Which lines come from the start of the listing through the line holding "- 2: https://bit.ly/2GnzhJy"? Restate exactly those, both included, minus the pictures.

+ + + + + + +

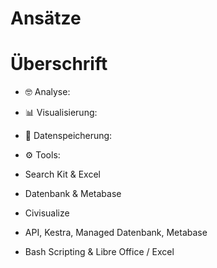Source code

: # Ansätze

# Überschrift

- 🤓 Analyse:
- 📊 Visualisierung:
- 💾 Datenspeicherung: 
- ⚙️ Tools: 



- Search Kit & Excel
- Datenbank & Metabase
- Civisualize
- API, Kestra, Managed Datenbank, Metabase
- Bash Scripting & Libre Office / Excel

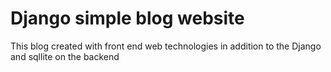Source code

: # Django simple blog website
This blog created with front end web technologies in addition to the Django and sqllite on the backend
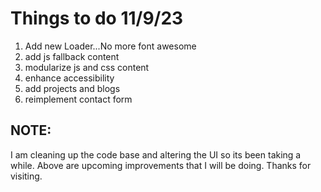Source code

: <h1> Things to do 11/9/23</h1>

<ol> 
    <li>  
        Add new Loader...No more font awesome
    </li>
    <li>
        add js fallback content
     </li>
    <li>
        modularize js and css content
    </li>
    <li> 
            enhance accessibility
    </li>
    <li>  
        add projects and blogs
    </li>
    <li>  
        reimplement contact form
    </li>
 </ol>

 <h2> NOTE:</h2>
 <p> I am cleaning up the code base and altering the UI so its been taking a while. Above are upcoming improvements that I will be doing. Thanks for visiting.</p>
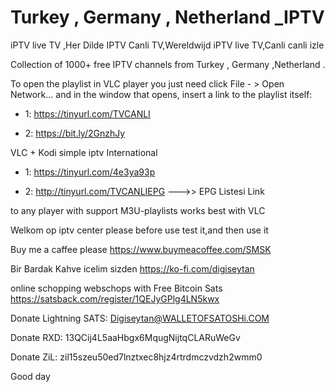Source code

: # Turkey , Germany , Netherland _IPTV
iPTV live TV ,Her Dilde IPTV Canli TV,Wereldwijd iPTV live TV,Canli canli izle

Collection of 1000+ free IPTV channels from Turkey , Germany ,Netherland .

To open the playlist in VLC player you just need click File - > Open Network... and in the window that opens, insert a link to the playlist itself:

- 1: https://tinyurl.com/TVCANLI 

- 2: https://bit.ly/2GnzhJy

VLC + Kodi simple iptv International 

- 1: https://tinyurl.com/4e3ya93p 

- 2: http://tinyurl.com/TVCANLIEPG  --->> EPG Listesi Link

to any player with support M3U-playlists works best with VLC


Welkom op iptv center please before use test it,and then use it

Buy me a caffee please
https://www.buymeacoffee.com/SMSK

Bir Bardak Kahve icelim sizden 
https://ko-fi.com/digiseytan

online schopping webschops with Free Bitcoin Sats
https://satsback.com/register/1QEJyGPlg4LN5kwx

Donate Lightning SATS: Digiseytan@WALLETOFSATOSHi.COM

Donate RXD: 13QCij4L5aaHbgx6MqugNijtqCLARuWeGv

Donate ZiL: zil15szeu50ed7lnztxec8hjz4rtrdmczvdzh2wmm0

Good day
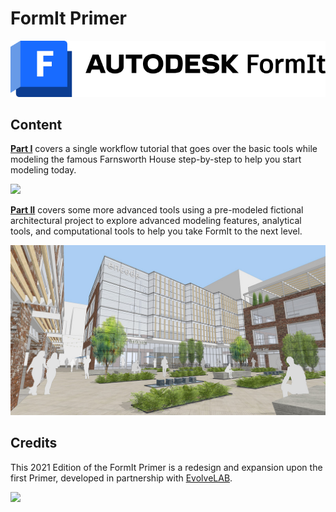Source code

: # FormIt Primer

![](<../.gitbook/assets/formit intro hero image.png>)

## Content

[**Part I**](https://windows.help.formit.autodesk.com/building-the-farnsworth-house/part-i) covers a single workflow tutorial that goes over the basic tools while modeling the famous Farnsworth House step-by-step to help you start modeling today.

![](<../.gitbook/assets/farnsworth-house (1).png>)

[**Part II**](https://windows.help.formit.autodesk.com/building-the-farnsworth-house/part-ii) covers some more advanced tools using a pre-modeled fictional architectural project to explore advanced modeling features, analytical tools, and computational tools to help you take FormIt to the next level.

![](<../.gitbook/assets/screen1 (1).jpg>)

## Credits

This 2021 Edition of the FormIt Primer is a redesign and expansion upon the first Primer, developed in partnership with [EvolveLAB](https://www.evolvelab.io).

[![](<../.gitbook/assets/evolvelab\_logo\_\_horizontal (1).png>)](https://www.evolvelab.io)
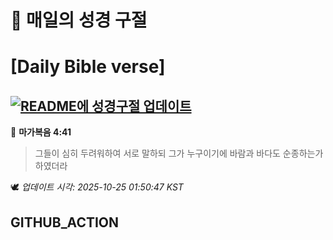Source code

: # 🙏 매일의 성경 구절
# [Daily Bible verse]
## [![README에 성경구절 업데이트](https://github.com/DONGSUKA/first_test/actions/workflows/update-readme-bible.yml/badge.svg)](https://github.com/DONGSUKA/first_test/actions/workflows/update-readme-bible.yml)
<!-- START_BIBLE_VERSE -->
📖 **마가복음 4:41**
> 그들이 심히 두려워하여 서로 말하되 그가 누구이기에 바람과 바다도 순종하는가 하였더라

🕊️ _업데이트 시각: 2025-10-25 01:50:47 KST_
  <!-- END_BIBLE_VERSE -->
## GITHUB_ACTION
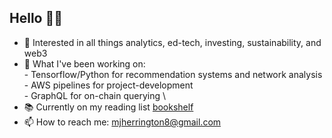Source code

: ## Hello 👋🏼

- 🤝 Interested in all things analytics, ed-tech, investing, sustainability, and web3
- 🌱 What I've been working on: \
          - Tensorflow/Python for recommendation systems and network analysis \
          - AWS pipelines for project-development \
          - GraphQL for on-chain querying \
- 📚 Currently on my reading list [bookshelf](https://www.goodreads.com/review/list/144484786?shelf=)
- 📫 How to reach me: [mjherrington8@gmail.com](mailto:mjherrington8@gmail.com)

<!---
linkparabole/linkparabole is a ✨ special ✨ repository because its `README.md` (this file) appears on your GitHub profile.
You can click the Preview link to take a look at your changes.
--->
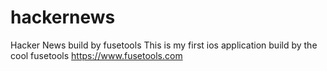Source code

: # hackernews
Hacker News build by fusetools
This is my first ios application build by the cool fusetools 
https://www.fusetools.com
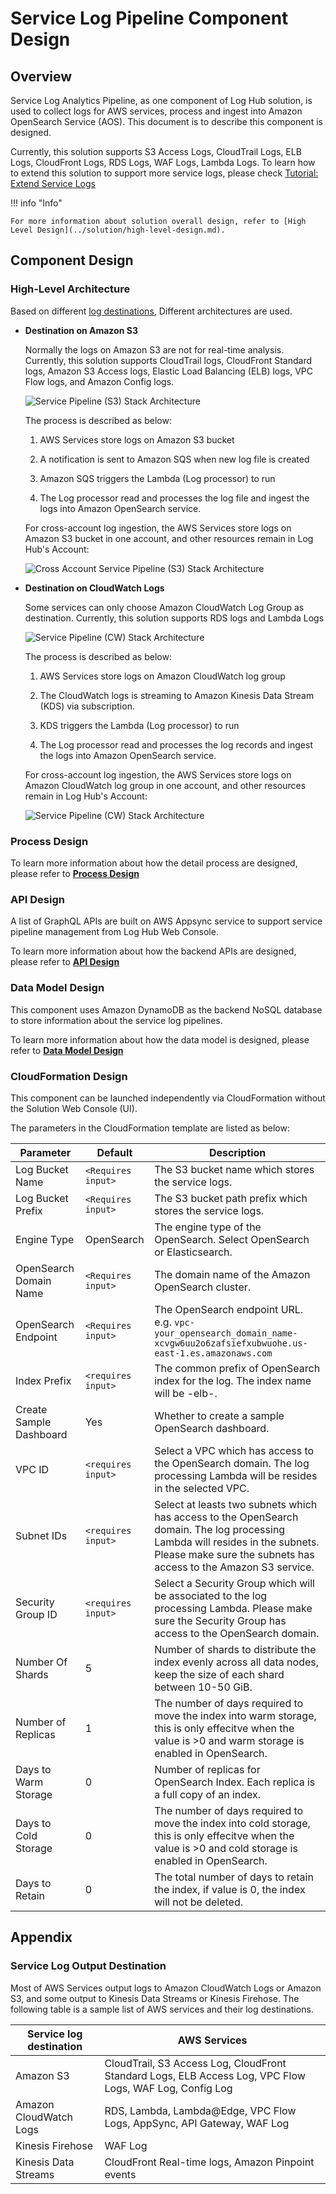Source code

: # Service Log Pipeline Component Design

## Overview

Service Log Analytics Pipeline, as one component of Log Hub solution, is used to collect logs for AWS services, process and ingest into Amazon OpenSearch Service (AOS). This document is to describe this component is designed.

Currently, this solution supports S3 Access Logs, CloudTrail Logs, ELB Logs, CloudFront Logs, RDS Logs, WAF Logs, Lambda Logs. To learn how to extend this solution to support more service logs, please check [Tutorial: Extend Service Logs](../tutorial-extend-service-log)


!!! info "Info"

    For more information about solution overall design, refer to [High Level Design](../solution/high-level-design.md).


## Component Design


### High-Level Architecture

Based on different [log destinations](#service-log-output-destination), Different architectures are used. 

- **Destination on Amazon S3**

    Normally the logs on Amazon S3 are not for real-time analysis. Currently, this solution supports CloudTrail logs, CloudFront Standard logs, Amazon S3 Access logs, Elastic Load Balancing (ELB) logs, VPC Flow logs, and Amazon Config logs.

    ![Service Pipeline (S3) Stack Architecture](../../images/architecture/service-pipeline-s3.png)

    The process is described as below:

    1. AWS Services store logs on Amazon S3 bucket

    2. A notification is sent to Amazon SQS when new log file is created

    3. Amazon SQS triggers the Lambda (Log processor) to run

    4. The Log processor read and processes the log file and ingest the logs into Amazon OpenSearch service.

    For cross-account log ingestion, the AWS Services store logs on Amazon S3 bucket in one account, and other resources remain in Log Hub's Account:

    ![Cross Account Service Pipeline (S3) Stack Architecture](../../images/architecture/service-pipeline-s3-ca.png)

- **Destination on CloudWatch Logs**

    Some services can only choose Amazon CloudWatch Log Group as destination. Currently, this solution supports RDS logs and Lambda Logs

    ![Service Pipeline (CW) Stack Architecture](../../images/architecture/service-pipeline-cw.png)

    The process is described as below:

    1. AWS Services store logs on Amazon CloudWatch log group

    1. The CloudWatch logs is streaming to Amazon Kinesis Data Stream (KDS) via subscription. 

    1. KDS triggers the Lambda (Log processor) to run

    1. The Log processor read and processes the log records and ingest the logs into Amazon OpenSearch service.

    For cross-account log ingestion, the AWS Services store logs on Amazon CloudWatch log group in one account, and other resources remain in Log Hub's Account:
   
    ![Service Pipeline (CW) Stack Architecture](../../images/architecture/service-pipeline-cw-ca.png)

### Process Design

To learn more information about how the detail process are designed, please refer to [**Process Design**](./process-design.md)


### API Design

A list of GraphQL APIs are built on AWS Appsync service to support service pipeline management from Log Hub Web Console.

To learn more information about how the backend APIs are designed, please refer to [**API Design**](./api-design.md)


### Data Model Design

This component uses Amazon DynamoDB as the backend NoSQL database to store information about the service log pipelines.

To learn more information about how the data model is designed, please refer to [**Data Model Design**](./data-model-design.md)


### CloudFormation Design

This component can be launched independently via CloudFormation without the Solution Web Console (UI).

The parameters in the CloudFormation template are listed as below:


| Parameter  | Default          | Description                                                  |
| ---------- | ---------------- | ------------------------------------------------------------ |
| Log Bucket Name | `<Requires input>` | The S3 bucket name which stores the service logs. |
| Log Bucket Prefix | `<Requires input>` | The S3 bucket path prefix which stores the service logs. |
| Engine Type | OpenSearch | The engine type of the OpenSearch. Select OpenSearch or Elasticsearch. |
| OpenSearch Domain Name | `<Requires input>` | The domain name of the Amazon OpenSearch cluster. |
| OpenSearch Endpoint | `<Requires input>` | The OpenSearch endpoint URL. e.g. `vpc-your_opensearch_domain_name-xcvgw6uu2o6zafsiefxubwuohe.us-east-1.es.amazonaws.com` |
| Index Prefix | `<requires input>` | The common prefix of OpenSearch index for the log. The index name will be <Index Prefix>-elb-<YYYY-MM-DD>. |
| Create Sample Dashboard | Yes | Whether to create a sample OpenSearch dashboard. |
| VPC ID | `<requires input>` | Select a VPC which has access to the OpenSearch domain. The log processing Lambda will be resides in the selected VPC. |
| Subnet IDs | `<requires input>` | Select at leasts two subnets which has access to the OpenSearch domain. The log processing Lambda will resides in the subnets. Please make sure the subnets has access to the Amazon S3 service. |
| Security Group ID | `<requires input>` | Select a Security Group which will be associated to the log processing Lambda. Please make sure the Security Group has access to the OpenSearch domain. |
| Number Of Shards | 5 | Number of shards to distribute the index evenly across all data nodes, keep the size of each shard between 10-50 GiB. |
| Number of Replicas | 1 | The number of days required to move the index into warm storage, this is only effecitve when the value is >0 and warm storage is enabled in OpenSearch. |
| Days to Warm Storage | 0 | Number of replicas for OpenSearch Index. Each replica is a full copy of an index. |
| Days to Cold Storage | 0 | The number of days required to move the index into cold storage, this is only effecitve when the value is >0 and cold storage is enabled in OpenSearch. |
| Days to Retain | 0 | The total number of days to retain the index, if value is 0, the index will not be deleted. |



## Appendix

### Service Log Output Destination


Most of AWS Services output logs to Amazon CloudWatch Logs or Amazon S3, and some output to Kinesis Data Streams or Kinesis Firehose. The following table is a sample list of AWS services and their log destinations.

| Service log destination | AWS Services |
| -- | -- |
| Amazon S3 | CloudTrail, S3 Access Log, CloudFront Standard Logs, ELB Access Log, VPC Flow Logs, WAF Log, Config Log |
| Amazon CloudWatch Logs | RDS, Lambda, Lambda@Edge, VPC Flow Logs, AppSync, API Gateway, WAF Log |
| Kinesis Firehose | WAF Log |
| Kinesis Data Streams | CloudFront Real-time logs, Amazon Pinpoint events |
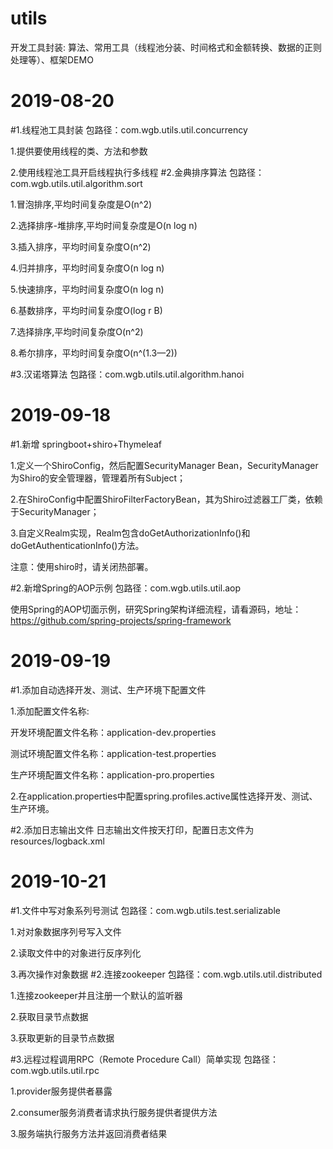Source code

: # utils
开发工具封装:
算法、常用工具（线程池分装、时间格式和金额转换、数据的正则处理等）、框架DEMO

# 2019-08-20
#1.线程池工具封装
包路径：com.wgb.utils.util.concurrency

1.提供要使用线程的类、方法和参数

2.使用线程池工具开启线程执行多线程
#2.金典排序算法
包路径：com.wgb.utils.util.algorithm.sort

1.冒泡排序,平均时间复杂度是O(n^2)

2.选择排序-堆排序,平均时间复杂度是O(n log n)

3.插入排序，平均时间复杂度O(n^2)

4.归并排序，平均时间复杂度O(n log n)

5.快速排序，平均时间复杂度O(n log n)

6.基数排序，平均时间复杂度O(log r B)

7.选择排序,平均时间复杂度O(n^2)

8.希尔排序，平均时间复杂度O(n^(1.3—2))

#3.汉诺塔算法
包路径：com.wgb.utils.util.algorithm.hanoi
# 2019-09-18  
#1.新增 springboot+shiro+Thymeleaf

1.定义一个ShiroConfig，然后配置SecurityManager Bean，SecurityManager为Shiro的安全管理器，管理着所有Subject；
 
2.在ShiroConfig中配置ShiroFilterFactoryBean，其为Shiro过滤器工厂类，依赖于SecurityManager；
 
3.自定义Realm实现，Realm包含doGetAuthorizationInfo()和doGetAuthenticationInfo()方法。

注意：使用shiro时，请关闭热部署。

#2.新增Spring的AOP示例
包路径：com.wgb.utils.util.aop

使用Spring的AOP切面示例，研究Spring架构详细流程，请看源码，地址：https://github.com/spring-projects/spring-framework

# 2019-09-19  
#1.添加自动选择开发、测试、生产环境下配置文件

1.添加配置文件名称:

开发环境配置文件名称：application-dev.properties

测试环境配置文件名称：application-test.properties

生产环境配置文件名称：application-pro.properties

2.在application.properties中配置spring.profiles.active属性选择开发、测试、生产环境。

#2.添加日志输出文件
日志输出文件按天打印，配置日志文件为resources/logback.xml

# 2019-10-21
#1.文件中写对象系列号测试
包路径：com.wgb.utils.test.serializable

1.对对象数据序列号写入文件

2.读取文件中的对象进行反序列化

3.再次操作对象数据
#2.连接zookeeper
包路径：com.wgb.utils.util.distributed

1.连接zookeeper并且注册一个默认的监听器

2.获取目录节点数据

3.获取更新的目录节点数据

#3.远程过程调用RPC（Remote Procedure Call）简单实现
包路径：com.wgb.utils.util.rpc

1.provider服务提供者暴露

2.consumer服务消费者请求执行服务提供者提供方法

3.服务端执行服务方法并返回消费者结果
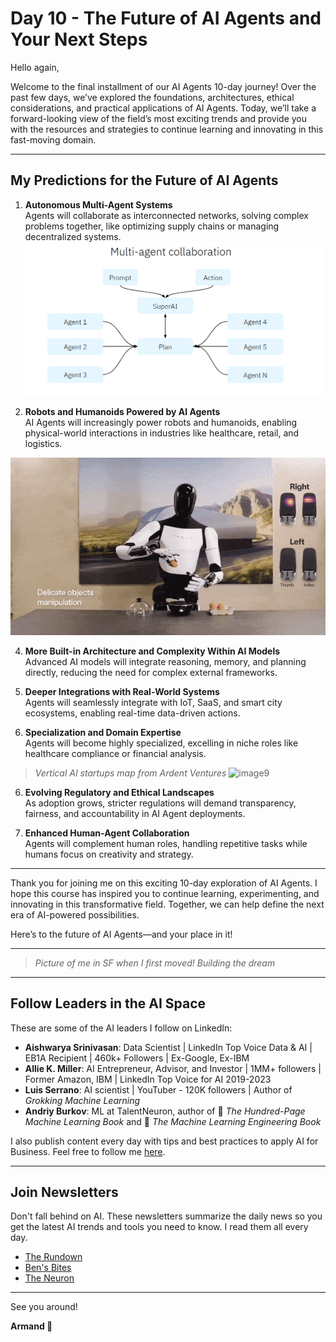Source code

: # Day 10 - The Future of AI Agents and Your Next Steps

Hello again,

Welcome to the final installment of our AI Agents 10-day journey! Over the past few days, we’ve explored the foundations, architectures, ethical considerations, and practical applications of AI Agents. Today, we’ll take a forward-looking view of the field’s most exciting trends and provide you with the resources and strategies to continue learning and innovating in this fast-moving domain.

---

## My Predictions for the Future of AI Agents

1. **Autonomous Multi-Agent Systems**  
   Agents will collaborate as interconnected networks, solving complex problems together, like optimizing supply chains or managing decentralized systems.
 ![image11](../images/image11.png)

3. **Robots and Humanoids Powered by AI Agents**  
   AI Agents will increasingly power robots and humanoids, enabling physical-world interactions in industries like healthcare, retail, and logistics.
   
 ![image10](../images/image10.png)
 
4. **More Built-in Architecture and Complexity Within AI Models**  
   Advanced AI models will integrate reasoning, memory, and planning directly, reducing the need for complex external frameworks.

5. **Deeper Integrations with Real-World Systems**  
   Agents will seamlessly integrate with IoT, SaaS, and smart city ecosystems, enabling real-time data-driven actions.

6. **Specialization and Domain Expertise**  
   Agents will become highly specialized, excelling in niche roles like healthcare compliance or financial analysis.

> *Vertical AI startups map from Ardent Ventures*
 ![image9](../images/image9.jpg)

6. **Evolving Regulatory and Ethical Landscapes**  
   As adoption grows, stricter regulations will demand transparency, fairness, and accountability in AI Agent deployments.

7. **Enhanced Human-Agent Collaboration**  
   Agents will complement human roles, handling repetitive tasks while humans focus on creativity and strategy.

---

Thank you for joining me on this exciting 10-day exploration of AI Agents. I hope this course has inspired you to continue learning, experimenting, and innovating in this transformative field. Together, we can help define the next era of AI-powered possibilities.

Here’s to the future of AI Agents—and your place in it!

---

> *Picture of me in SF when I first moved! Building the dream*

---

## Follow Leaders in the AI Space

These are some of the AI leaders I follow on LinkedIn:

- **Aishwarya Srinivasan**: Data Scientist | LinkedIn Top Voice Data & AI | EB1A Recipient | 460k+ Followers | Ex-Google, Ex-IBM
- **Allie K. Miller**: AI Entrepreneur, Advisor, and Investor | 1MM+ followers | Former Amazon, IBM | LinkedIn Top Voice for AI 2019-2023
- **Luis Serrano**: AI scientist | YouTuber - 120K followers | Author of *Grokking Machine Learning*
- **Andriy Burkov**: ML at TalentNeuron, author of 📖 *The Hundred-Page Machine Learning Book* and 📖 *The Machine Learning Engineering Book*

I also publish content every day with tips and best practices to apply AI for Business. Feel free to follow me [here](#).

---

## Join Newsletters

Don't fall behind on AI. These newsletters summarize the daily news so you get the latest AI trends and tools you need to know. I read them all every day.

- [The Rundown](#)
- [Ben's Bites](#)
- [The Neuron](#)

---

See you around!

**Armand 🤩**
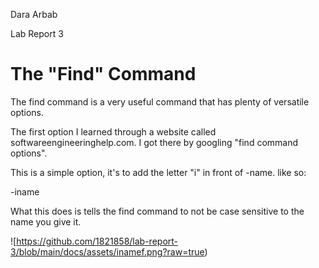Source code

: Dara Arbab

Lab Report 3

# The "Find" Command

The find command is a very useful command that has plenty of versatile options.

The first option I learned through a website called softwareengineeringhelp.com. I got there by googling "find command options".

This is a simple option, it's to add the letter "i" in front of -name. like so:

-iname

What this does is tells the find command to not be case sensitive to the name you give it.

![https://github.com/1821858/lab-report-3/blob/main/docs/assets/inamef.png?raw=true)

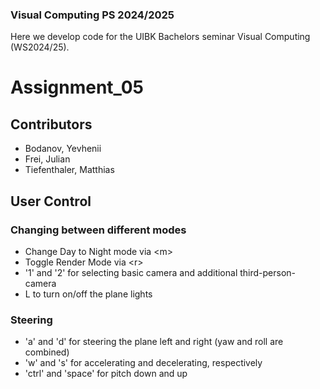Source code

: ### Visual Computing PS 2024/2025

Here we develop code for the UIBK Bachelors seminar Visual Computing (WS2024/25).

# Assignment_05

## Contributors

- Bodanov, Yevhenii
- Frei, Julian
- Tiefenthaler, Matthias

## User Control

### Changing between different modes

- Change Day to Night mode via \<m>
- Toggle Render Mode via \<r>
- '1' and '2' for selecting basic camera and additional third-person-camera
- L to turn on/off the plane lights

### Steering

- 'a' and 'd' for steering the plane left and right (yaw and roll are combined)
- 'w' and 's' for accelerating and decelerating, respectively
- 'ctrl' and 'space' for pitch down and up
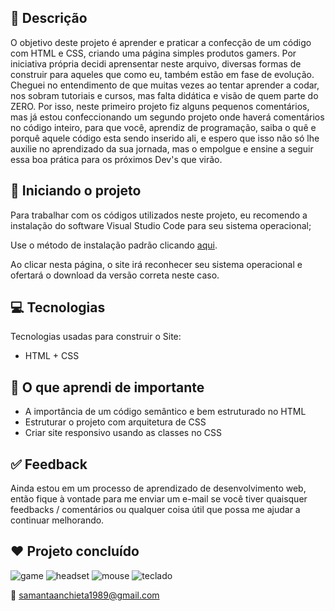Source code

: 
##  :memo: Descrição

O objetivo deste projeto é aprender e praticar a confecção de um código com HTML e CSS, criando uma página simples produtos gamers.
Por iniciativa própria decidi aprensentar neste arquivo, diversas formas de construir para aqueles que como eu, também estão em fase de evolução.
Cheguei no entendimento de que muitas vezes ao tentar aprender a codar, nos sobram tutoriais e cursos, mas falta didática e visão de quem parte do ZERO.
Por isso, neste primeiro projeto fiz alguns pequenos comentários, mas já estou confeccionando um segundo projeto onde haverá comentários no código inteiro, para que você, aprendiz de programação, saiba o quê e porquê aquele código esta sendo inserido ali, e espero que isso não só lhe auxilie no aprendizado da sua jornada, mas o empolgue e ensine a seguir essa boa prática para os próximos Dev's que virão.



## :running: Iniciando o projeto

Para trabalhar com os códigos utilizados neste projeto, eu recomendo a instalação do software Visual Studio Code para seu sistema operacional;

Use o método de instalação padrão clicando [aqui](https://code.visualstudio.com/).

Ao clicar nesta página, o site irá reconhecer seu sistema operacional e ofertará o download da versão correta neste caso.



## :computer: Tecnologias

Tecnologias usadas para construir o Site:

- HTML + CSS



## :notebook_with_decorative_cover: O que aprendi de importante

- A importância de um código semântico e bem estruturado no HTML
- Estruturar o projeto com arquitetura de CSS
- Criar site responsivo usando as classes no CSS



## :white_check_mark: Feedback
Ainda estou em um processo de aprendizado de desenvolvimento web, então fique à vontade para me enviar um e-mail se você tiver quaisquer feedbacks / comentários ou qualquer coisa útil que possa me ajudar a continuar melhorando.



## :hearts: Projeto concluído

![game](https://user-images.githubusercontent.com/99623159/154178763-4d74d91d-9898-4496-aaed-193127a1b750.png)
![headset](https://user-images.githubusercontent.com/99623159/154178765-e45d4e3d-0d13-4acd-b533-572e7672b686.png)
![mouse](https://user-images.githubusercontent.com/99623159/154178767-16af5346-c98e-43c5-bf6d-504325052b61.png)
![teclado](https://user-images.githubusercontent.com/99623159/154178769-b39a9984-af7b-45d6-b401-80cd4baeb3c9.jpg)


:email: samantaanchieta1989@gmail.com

+ + + + + + +

▶ _YOUR SOLUTION_
Source code

: # Ansätze

# Überschrift

- 🤓 Analyse:
- 📊 Visualisierung:
- 💾 Datenspeicherung: 
- ⚙️ Tools: 



- Search Kit & Excel
- Datenbank & Metabase
- Civisualize
- API, Kestra, Managed Datenbank, Metabase
- Bash Scripting & Libre Office / Excel

Source code

: # Django simple blog website
This blog created with front end web technologies in addition to the Django and sqllite on the backend
Source code

: <h1> Things to do 11/9/23</h1>

<ol> 
    <li>  
        Add new Loader...No more font awesome
    </li>
    <li>
        add js fallback content
     </li>
    <li>
        modularize js and css content
    </li>
    <li> 
            enhance accessibility
    </li>
    <li>  
        add projects and blogs
    </li>
    <li>  
        reimplement contact form
    </li>
 </ol>

 <h2> NOTE:</h2>
 <p> I am cleaning up the code base and altering the UI so its been taking a while. Above are upcoming improvements that I will be doing. Thanks for visiting.</p>
Source code

: # Turkey , Germany , Netherland _IPTV
iPTV live TV ,Her Dilde IPTV Canli TV,Wereldwijd iPTV live TV,Canli canli izle

Collection of 1000+ free IPTV channels from Turkey , Germany ,Netherland .

To open the playlist in VLC player you just need click File - > Open Network... and in the window that opens, insert a link to the playlist itself:

- 1: https://tinyurl.com/TVCANLI 

- 2: https://bit.ly/2GnzhJy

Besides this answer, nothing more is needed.